C’est ce soir qu’Arte diffuse à la télévision Petite fille, documentaire très attendu et déjà très commenté puisqu’il est disponible sur le site de la chaîne depuis le 25 novembre. L’histoire de Sacha, petite fille née dans un corps de garçon. Mais peut-être surtout le portrait d’une mère prête à tout pour protéger son enfant.

2020 est résolument l’année Lifshitz. Après Adolescentes, sorti tout début septembre, entre deux confinements, et dans lequel il suivait deux copines de leurs 13 ans à leur majorité, - dressant là un portrait aiguisé de cet âge où tout s’invente-, le réalisateur échappe à nouveau à la crise actuelle en sortant Petite fille à la télévision. Un an dans la vie d’une petite fille transgenre. Entre moments de grâce et déchirements.

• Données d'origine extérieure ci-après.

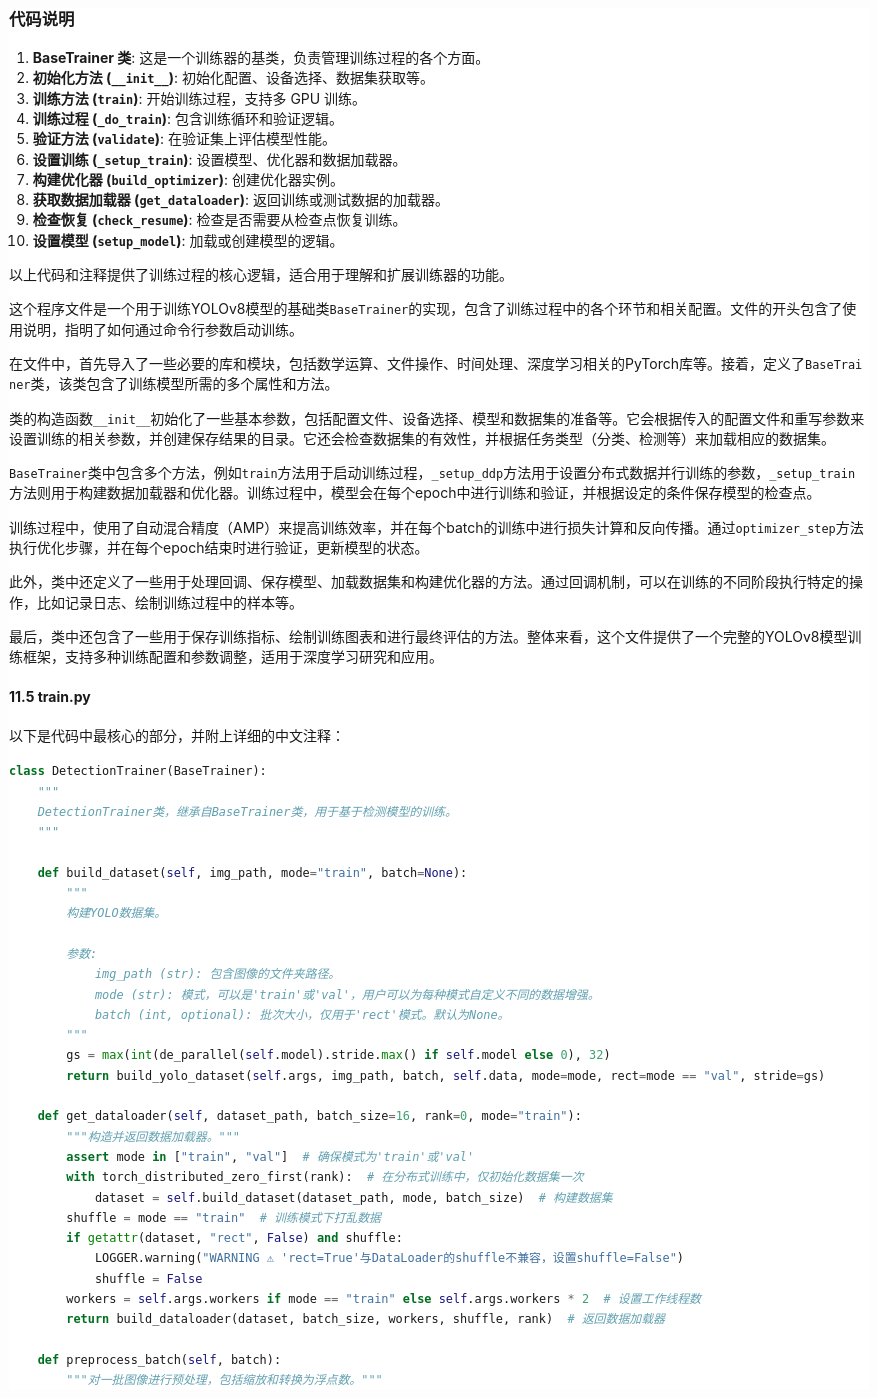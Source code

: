 ### 代码说明
1. **BaseTrainer 类**: 这是一个训练器的基类，负责管理训练过程的各个方面。
2. **初始化方法 (`__init__`)**: 初始化配置、设备选择、数据集获取等。
3. **训练方法 (`train`)**: 开始训练过程，支持多 GPU 训练。
4. **训练过程 (`_do_train`)**: 包含训练循环和验证逻辑。
5. **验证方法 (`validate`)**: 在验证集上评估模型性能。
6. **设置训练 (`_setup_train`)**: 设置模型、优化器和数据加载器。
7. **构建优化器 (`build_optimizer`)**: 创建优化器实例。
8. **获取数据加载器 (`get_dataloader`)**: 返回训练或测试数据的加载器。
9. **检查恢复 (`check_resume`)**: 检查是否需要从检查点恢复训练。
10. **设置模型 (`setup_model`)**: 加载或创建模型的逻辑。

以上代码和注释提供了训练过程的核心逻辑，适合用于理解和扩展训练器的功能。

这个程序文件是一个用于训练YOLOv8模型的基础类`BaseTrainer`的实现，包含了训练过程中的各个环节和相关配置。文件的开头包含了使用说明，指明了如何通过命令行参数启动训练。

在文件中，首先导入了一些必要的库和模块，包括数学运算、文件操作、时间处理、深度学习相关的PyTorch库等。接着，定义了`BaseTrainer`类，该类包含了训练模型所需的多个属性和方法。

类的构造函数`__init__`初始化了一些基本参数，包括配置文件、设备选择、模型和数据集的准备等。它会根据传入的配置文件和重写参数来设置训练的相关参数，并创建保存结果的目录。它还会检查数据集的有效性，并根据任务类型（分类、检测等）来加载相应的数据集。

`BaseTrainer`类中包含多个方法，例如`train`方法用于启动训练过程，`_setup_ddp`方法用于设置分布式数据并行训练的参数，`_setup_train`方法则用于构建数据加载器和优化器。训练过程中，模型会在每个epoch中进行训练和验证，并根据设定的条件保存模型的检查点。

训练过程中，使用了自动混合精度（AMP）来提高训练效率，并在每个batch的训练中进行损失计算和反向传播。通过`optimizer_step`方法执行优化步骤，并在每个epoch结束时进行验证，更新模型的状态。

此外，类中还定义了一些用于处理回调、保存模型、加载数据集和构建优化器的方法。通过回调机制，可以在训练的不同阶段执行特定的操作，比如记录日志、绘制训练过程中的样本等。

最后，类中还包含了一些用于保存训练指标、绘制训练图表和进行最终评估的方法。整体来看，这个文件提供了一个完整的YOLOv8模型训练框架，支持多种训练配置和参数调整，适用于深度学习研究和应用。

#### 11.5 train.py

以下是代码中最核心的部分，并附上详细的中文注释：

```python
class DetectionTrainer(BaseTrainer):
    """
    DetectionTrainer类，继承自BaseTrainer类，用于基于检测模型的训练。
    """

    def build_dataset(self, img_path, mode="train", batch=None):
        """
        构建YOLO数据集。

        参数:
            img_path (str): 包含图像的文件夹路径。
            mode (str): 模式，可以是'train'或'val'，用户可以为每种模式自定义不同的数据增强。
            batch (int, optional): 批次大小，仅用于'rect'模式。默认为None。
        """
        gs = max(int(de_parallel(self.model).stride.max() if self.model else 0), 32)
        return build_yolo_dataset(self.args, img_path, batch, self.data, mode=mode, rect=mode == "val", stride=gs)

    def get_dataloader(self, dataset_path, batch_size=16, rank=0, mode="train"):
        """构造并返回数据加载器。"""
        assert mode in ["train", "val"]  # 确保模式为'train'或'val'
        with torch_distributed_zero_first(rank):  # 在分布式训练中，仅初始化数据集一次
            dataset = self.build_dataset(dataset_path, mode, batch_size)  # 构建数据集
        shuffle = mode == "train"  # 训练模式下打乱数据
        if getattr(dataset, "rect", False) and shuffle:
            LOGGER.warning("WARNING ⚠️ 'rect=True'与DataLoader的shuffle不兼容，设置shuffle=False")
            shuffle = False
        workers = self.args.workers if mode == "train" else self.args.workers * 2  # 设置工作线程数
        return build_dataloader(dataset, batch_size, workers, shuffle, rank)  # 返回数据加载器

    def preprocess_batch(self, batch):
        """对一批图像进行预处理，包括缩放和转换为浮点数。"""
```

La méthode de Sébastien Lifshitz est toujours la même. La caméra à fleur de peau, au plus près des visages et des émotions. Au plus près des personnages. Sans commentaires. Sans jugement. La vie en train de se faire, devant l’objectif. Cette fois, les personnages de l’histoire, ce sont Sacha, petite fille transgenre qui, dès ses 3 ans disait à sa maman « Quand je serai grand je serai une fille », et puis sa mère Karine. Une sorte de monstre d’amour prête à tout pour faire accepter son enfant et surtout lui éviter la souffrance que sa dysphorie de genre engendre. Il y a des frères, des sœurs, et un père. Mais c’est peu dire qu’ils passent au second plan tant ce binôme entre la petite fille et sa mère est lié par un même combat. Une même souffrance, sans doute.  « Je le sais que ce sera le combat de ma vie », dit Karine à la fin du documentaire.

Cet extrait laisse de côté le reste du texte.